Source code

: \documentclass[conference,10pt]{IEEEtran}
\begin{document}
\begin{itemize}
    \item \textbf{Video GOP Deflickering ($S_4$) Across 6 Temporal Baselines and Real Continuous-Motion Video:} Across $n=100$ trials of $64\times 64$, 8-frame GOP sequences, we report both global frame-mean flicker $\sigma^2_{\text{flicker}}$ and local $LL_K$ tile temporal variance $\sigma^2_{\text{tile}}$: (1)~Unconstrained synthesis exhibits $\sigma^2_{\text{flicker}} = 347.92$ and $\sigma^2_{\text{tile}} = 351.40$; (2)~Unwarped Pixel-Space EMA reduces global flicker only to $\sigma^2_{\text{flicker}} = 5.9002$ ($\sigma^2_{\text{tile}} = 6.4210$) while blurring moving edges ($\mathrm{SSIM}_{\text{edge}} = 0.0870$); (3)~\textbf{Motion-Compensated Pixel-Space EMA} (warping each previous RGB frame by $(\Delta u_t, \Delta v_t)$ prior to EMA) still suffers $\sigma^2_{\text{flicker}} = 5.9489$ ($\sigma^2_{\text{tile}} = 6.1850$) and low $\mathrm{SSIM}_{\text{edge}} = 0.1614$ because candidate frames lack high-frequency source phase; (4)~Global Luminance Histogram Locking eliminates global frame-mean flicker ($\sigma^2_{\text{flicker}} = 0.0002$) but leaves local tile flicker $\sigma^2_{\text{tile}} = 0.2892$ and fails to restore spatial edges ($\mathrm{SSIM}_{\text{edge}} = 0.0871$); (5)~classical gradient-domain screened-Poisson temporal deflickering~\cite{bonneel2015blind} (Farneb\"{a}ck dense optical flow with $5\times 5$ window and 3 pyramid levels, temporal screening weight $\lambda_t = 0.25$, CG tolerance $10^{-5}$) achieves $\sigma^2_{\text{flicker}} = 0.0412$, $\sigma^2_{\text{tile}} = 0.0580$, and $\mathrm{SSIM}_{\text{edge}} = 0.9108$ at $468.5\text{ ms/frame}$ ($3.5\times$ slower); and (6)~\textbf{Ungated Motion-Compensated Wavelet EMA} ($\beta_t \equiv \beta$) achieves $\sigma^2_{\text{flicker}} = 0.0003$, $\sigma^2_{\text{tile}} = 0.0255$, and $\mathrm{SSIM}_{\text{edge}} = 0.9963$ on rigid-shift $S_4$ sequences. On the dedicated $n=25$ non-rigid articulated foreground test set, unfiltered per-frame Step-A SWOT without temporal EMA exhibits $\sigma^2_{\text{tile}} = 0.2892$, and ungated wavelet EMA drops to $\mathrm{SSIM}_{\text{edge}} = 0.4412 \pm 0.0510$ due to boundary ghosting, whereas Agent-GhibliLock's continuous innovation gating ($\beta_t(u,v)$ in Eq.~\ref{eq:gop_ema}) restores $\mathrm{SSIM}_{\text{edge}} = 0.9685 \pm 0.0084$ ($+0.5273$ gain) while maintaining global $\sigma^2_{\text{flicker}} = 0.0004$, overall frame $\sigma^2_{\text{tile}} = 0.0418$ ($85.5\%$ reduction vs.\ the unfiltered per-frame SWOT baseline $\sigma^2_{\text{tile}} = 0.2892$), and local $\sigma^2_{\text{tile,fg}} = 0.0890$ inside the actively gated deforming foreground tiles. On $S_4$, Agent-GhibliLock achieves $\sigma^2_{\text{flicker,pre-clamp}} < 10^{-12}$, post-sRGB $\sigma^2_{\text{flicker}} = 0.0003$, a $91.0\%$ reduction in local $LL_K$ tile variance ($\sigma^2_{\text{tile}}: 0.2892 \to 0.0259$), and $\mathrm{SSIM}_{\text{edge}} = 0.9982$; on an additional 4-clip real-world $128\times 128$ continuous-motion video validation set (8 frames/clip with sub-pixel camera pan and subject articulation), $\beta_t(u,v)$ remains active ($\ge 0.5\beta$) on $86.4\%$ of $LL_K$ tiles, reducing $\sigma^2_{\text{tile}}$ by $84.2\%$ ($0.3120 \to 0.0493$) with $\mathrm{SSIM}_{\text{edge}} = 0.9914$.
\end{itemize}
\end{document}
--
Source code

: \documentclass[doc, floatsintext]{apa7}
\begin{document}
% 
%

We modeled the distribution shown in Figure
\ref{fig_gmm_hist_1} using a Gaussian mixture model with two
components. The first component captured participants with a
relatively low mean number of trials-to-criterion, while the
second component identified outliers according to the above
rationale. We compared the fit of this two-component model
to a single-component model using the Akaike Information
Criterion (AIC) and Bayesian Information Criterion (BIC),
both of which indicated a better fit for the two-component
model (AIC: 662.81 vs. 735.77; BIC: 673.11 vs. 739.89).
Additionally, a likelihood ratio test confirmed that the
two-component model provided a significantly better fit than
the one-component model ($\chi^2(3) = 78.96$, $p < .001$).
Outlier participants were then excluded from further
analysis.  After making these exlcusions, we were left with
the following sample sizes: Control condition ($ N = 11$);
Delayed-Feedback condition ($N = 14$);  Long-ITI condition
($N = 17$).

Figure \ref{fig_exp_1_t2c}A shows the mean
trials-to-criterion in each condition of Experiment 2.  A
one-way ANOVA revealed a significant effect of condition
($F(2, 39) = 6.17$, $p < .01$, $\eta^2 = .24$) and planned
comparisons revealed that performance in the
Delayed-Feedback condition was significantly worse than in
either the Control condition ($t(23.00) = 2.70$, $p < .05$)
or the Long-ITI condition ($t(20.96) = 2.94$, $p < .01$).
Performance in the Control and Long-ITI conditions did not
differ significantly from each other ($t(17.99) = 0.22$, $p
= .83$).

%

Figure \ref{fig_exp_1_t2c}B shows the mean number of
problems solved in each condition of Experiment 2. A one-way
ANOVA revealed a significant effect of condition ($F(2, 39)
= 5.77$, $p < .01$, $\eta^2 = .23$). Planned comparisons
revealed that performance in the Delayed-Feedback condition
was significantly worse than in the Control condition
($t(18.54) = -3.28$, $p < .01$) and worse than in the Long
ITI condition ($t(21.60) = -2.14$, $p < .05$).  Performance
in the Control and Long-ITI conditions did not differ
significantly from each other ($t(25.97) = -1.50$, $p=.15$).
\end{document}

| REQUIRED ACTION |
Lines in the material above that contain "participants": how many are there? Reply with the number only.

| EXERCISE RESPONSE |
2